# Exercise directions
What lines in the following entries hold the word "variables"? Copy each one.

───── Task inputs

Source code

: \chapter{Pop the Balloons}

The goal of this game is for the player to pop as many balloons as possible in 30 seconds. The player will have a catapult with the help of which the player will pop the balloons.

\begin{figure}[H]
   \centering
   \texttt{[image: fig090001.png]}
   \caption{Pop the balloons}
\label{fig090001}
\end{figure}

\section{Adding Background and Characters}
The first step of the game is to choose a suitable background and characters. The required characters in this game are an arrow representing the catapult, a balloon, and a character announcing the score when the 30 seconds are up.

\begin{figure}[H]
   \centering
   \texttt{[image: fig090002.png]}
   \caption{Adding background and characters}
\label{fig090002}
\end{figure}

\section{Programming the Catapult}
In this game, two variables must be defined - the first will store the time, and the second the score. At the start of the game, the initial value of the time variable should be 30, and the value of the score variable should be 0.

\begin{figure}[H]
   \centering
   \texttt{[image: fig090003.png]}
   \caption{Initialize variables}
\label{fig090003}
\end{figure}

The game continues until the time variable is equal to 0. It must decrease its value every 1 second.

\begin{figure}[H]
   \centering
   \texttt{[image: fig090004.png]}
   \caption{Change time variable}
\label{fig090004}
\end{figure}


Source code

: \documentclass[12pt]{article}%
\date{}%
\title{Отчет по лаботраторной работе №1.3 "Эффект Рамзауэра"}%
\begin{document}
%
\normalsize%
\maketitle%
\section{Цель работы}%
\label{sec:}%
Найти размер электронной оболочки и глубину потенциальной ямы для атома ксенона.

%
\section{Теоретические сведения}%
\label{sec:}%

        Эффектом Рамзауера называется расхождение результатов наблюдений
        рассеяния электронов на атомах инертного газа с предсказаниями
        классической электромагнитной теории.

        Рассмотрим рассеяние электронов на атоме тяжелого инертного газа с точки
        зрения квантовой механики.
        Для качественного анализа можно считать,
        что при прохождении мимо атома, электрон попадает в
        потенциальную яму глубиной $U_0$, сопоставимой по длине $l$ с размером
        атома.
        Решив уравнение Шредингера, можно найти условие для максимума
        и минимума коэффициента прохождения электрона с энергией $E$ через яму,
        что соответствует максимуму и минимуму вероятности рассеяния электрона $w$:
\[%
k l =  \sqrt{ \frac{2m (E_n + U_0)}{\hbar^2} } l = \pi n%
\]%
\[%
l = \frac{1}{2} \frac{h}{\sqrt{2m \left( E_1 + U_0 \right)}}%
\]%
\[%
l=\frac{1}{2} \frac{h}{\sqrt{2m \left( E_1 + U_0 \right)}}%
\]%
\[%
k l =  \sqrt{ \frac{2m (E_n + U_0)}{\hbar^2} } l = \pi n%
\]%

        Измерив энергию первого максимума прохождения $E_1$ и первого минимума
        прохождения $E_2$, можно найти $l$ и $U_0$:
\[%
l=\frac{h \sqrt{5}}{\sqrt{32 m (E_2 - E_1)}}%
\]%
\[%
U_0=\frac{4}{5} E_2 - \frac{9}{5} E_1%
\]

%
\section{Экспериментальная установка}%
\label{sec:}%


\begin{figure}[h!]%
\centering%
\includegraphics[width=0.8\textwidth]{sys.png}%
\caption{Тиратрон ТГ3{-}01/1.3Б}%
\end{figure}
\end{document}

──────────

# Exercise response
In this game, two variables must be defined - the first will store the time, and the second the score. At the start of the game, the initial value of the time variable should be 30, and the value of the score variable should be 0.
   \caption{Initialize variables}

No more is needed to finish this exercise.